WORK INSTRUCTION:
The answer must be an exact printing of every record below, with the pictures omitted.

Rendered images with source text
----------

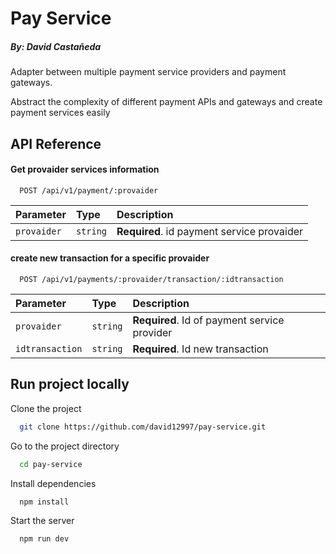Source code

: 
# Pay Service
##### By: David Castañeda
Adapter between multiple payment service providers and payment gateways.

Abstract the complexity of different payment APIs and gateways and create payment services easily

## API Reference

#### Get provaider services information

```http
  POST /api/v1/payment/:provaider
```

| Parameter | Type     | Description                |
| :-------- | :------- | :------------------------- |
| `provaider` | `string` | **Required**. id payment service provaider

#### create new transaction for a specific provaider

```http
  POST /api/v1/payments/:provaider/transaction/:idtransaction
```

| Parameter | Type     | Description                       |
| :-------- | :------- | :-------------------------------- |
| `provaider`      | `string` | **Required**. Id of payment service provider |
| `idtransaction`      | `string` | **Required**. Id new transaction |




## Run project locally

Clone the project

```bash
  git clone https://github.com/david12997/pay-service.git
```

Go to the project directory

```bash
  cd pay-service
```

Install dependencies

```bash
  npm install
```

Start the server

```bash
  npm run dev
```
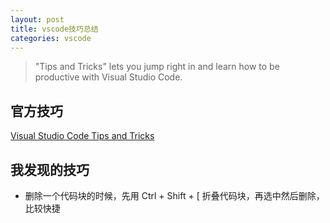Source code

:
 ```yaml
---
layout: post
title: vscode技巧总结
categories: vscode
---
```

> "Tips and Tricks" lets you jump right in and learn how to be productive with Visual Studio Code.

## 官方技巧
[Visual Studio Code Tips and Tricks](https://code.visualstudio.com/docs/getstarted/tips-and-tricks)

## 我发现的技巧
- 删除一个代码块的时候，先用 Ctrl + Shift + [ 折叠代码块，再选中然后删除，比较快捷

----------

EXPECTED ANSWER:
Source code

: 
# Pay Service
##### By: David Castañeda
Adapter between multiple payment service providers and payment gateways.

Abstract the complexity of different payment APIs and gateways and create payment services easily

## API Reference

#### Get provaider services information

```http
  POST /api/v1/payment/:provaider
```

| Parameter | Type     | Description                |
| :-------- | :------- | :------------------------- |
| `provaider` | `string` | **Required**. id payment service provaider

#### create new transaction for a specific provaider

```http
  POST /api/v1/payments/:provaider/transaction/:idtransaction
```

| Parameter | Type     | Description                       |
| :-------- | :------- | :-------------------------------- |
| `provaider`      | `string` | **Required**. Id of payment service provider |
| `idtransaction`      | `string` | **Required**. Id new transaction |




## Run project locally

Clone the project

```bash
  git clone https://github.com/david12997/pay-service.git
```

Go to the project directory

```bash
  cd pay-service
```

Install dependencies

```bash
  npm install
```

Start the server

```bash
  npm run dev
```
Source code

:
 ```yaml
---
layout: post
title: vscode技巧总结
categories: vscode
---
```

> "Tips and Tricks" lets you jump right in and learn how to be productive with Visual Studio Code.

## 官方技巧
[Visual Studio Code Tips and Tricks](https://code.visualstudio.com/docs/getstarted/tips-and-tricks)

## 我发现的技巧
- 删除一个代码块的时候，先用 Ctrl + Shift + [ 折叠代码块，再选中然后删除，比较快捷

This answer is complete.